As with many murders, details of the case remain unclear. A relative told a Palestinian radio station that Murkhiyeh had been living in Jordan and routinely came home for visits. No motive has been established for the killing, and it’s unclear whether the suspect knew the victim.
Other facts are better established. Rita Petrenko, founder of Al-Bayt-Al-Mukhtalif, an Israeli group that works on behalf of the Arab LGBTQ community, told The Associated Press that she had helped with Murkhiyeh’s resettlement papers and that his stays at LGBTQ shelters in Israel were well documented. Farah reported that Murkhiyeh had been threatened on the phone and had changed his number. Friends of Murkhiyeh attended a memorial in his honor on the Tel Aviv boardwalk. At the time of his death, Murkhiyeh was one of scores of gay Palestinians finding refuge in Israel.

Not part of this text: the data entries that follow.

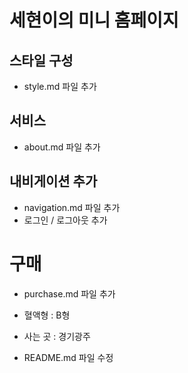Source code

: # 세현이의 미니 홈페이지

## 스타일 구성
- style.md 파일 추가


## 서비스 
- about.md 파일 추가


## 내비게이션 추가
- navigation.md 파일 추가
- 로그인 / 로그아웃 추가

# 구매
- purchase.md 파일 추가


- 혈액형 : B형
- 사는 곳 : 경기광주

- README.md 파일 수정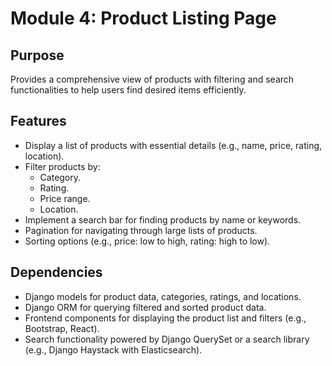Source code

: # Module 4: Product Listing Page

## Purpose
Provides a comprehensive view of products with filtering and search functionalities to help users find desired items efficiently.

## Features
- Display a list of products with essential details (e.g., name, price, rating, location).
- Filter products by:
  - Category.
  - Rating.
  - Price range.
  - Location.
- Implement a search bar for finding products by name or keywords.
- Pagination for navigating through large lists of products.
- Sorting options (e.g., price: low to high, rating: high to low).

## Dependencies
- Django models for product data, categories, ratings, and locations.
- Django ORM for querying filtered and sorted product data.
- Frontend components for displaying the product list and filters (e.g., Bootstrap, React).
- Search functionality powered by Django QuerySet or a search library (e.g., Django Haystack with Elasticsearch).
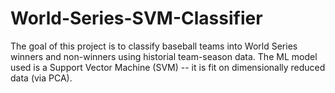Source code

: # World-Series-SVM-Classifier

The goal of this project is to classify baseball teams into World Series winners and non-winners using historial team-season data.
The ML model used is a Support Vector Machine (SVM) -- it is fit on dimensionally reduced data (via PCA).
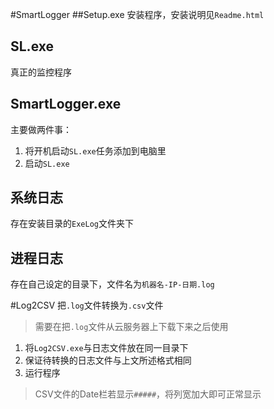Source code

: #SmartLogger
##Setup.exe
安装程序，安装说明见`Readme.html`
## SL.exe
真正的监控程序
## SmartLogger.exe
主要做两件事：
1. 将开机启动`SL.exe`任务添加到电脑里
2. 启动`SL.exe`

## 系统日志
存在安装目录的`ExeLog`文件夹下
## 进程日志
存在自己设定的目录下，文件名为`机器名-IP-日期.log`

#Log2CSV
把`.log`文件转换为`.csv`文件
>需要在把`.log`文件从云服务器上下载下来之后使用

1. 将`Log2CSV.exe`与日志文件放在同一目录下
2. 保证待转换的日志文件与上文所述格式相同
3. 运行程序

>CSV文件的Date栏若显示`#####`，将列宽加大即可正常显示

Then there is the other side of the coin. A Palestinian radio presenter denounced the murder for crossing “every single red line in our society, whether in terms of morals, customs or basic humanity.” That’s heartening to hear, but it isn’t true.
In 2016, The New York Times’ Diaa Hadid and Majd Al Waheidi reported from Gaza City on the gruesome torture and execution of Mahmoud Ishtiwi. Ishtiwi was a Hamas commander whose leaders suspected him of embezzlement and “moral turpitude” — having sex with men — raising additional fears that he might have spied for Israel.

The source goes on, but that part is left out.